## What the task requires
Every line from the start of the data through the line containing "- Increased Lapis Lazuli generation" should be retyped exactly; the pictures should not.

====== Excerpted records ======

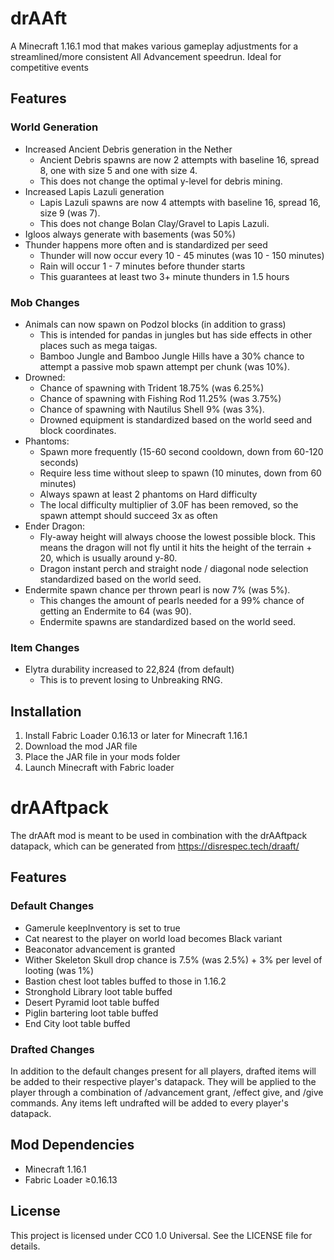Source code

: # drAAft

A Minecraft 1.16.1 mod that makes various gameplay adjustments for a streamlined/more consistent All Advancement
speedrun. Ideal for competitive events

## Features

### World Generation

- Increased Ancient Debris generation in the Nether
  - Ancient Debris spawns are now 2 attempts with baseline 16, spread 8, one with size 5 and one with size 4.
  - This does not change the optimal y-level for debris mining.
- Increased Lapis Lazuli generation
  - Lapis Lazuli spawns are now 4 attempts with baseline 16, spread 16, size 9 (was 7).
  - This does not change Bolan Clay/Gravel to Lapis Lazuli.
- Igloos always generate with basements (was 50%)
- Thunder happens more often and is standardized per seed
    - Thunder will now occur every 10 - 45 minutes (was 10 - 150 minutes)
    - Rain will occur 1 - 7 minutes before thunder starts
    - This guarantees at least two 3+ minute thunders in 1.5 hours

### Mob Changes

- Animals can now spawn on Podzol blocks (in addition to grass)
    - This is intended for pandas in jungles but has side effects in other places such as mega taigas.
    - Bamboo Jungle and Bamboo Jungle Hills have a 30% chance to attempt a passive mob spawn attempt per chunk (was
      10%).
- Drowned:
    - Chance of spawning with Trident 18.75% (was 6.25%)
    - Chance of spawning with Fishing Rod 11.25% (was 3.75%)
    - Chance of spawning with Nautilus Shell 9% (was 3%).
    - Drowned equipment is standardized based on the world seed and block coordinates.
- Phantoms:
    - Spawn more frequently (15-60 second cooldown, down from 60-120 seconds)
    - Require less time without sleep to spawn (10 minutes, down from 60 minutes)
    - Always spawn at least 2 phantoms on Hard difficulty
    - The local difficulty multiplier of 3.0F has been removed, so the spawn attempt should succeed 3x as often
- Ender Dragon:
    - Fly-away height will always choose the lowest possible block. This means the dragon will not fly until it hits the
      height of the terrain + 20, which is usually around y-80.
    - Dragon instant perch and straight node / diagonal node selection standardized based on the world seed.
- Endermite spawn chance per thrown pearl is now 7% (was 5%).
    - This changes the amount of pearls needed for a 99% chance of getting an Endermite to 64 (was 90).
    - Endermite spawns are standardized based on the world seed.

### Item Changes

- Elytra durability increased to 22,824 (from default)
    - This is to prevent losing to Unbreaking RNG.

## Installation

1. Install Fabric Loader 0.16.13 or later for Minecraft 1.16.1
2. Download the mod JAR file
3. Place the JAR file in your mods folder
4. Launch Minecraft with Fabric loader

# drAAftpack

The drAAft mod is meant to be used in combination with the drAAftpack datapack, which can be generated from https://disrespec.tech/draaft/

## Features

### Default Changes

- Gamerule keepInventory is set to true
- Cat nearest to the player on world load becomes Black variant
- Beaconator advancement is granted
- Wither Skeleton Skull drop chance is 7.5% (was 2.5%) + 3% per level of looting (was 1%)
- Bastion chest loot tables buffed to those in 1.16.2
- Stronghold Library loot table buffed
- Desert Pyramid loot table buffed
- Piglin bartering loot table buffed
- End City loot table buffed

### Drafted Changes

In addition to the default changes present for all players, drafted items will be added to their respective player's datapack.
They will be applied to the player through a combination of /advancement grant, /effect give, and /give commands.
Any items left undrafted will be added to every player's datapack.

## Mod Dependencies

- Minecraft 1.16.1
- Fabric Loader ≥0.16.13

## License

This project is licensed under CC0 1.0 Universal. See the LICENSE file for details.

======

## Solution below
Source code

: # drAAft

A Minecraft 1.16.1 mod that makes various gameplay adjustments for a streamlined/more consistent All Advancement
speedrun. Ideal for competitive events

## Features

### World Generation

- Increased Ancient Debris generation in the Nether
  - Ancient Debris spawns are now 2 attempts with baseline 16, spread 8, one with size 5 and one with size 4.
  - This does not change the optimal y-level for debris mining.
- Increased Lapis Lazuli generation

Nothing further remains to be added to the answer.